Pick every line out of the entries below that holds the string "Guidelines", and report them.

EXERCISE INPUTS Start Marker

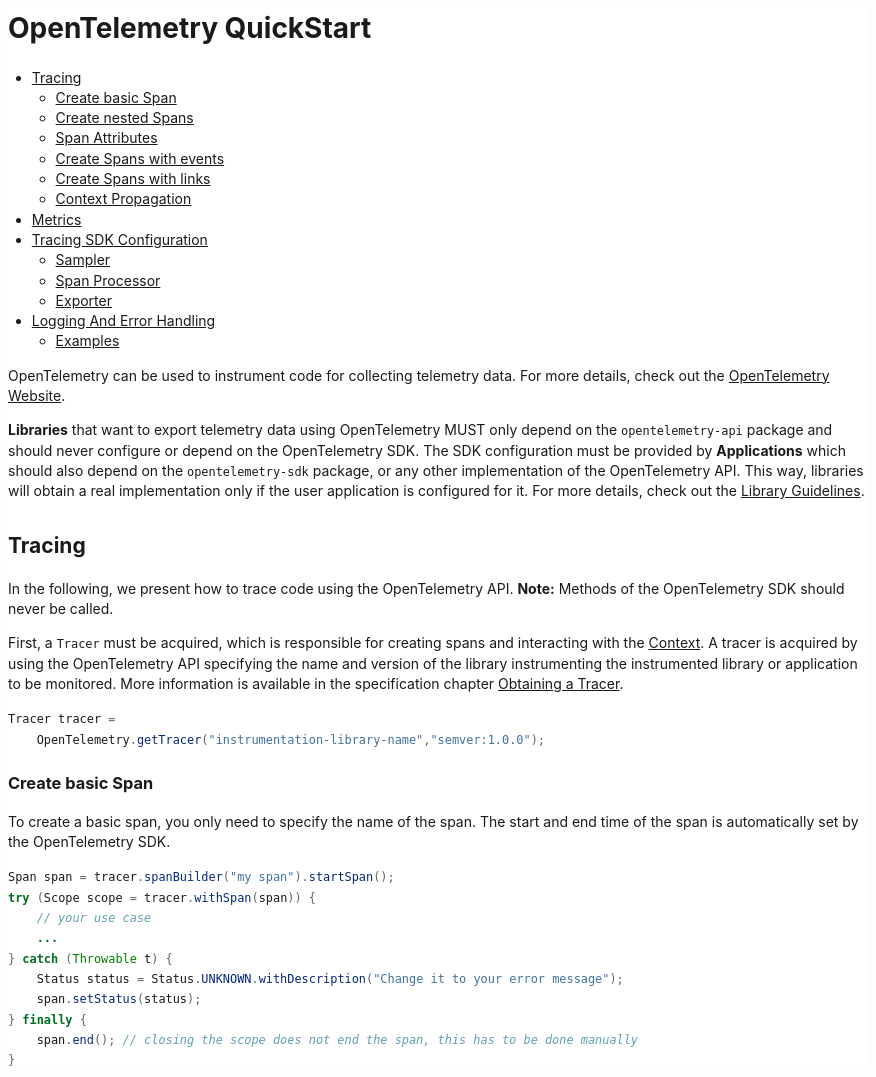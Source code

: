 # OpenTelemetry QuickStart





- [Tracing](#tracing)
  * [Create basic Span](#create-basic-span)
  * [Create nested Spans](#create-nested-spans)
  * [Span Attributes](#span-attributes)
  * [Create Spans with events](#create-spans-with-events)
  * [Create Spans with links](#create-spans-with-links)
  * [Context Propagation](#context-propagation)
- [Metrics](#metrics)
- [Tracing SDK Configuration](#tracing-sdk-configuration)
  * [Sampler](#sampler)
  * [Span Processor](#span-processor)
  * [Exporter](#exporter)
- [Logging And Error Handling](#logging-and-error-handling)
  * [Examples](#examples)


OpenTelemetry can be used to instrument code for collecting telemetry data. For more details, check
out the [OpenTelemetry Website].

**Libraries** that want to export telemetry data using OpenTelemetry MUST only depend on the
`opentelemetry-api` package and should never configure or depend on the OpenTelemetry SDK. The SDK
configuration must be provided by **Applications** which should also depend on the
`opentelemetry-sdk` package, or any other implementation of the OpenTelemetry API. This way,
libraries will obtain a real implementation only if the user application is configured for it. For
more details, check out the [Library Guidelines].

## Tracing

In the following, we present how to trace code using the OpenTelemetry API. **Note:** Methods of the
OpenTelemetry SDK should never be called.
 
First, a `Tracer` must be acquired, which is responsible for creating spans and interacting with the
[Context](#context-propagation). A tracer is acquired by using the OpenTelemetry API specifying the
name and version of the library instrumenting the instrumented library or application to be
monitored. More information is available in the specification chapter [Obtaining a Tracer].

```java
Tracer tracer =
    OpenTelemetry.getTracer("instrumentation-library-name","semver:1.0.0");
```

### Create basic Span
To create a basic span, you only need to specify the name of the span.
The start and end time of the span is automatically set by the OpenTelemetry SDK.
```java
Span span = tracer.spanBuilder("my span").startSpan();
try (Scope scope = tracer.withSpan(span)) {
	// your use case
	...
} catch (Throwable t) {
    Status status = Status.UNKNOWN.withDescription("Change it to your error message");
    span.setStatus(status);
} finally {
    span.end(); // closing the scope does not end the span, this has to be done manually
}
```


[AlwaysOnSampler]: https://github.com/open-telemetry/opentelemetry-java/blob/master/sdk/src/main/java/io/opentelemetry/sdk/trace/Samplers.java#L82--L105
[Library Guidelines]: https://github.com/open-telemetry/opentelemetry-specification/blob/master/specification/library-guidelines.md
[OpenTelemetry Collector]: https://github.com/open-telemetry/opentelemetry-collector
[OpenTelemetry Registry]: https://opentelemetry.io/registry/?s=exporter
[OpenTelemetry Website]: https://opentelemetry.io/
[Obtaining a Tracer]: https://github.com/open-telemetry/opentelemetry-specification/blob/master/specification/trace/api.md#obtaining-a-tracer
[Semantic Conventions]: https://github.com/open-telemetry/opentelemetry-specification/blob/master/specification/trace/semantic_conventions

EXERCISE INPUTS End Marker

EXERCISE OUTPUT —
more details, check out the [Library Guidelines].
[Library Guidelines]: https://github.com/open-telemetry/opentelemetry-specification/blob/master/specification/library-guidelines.md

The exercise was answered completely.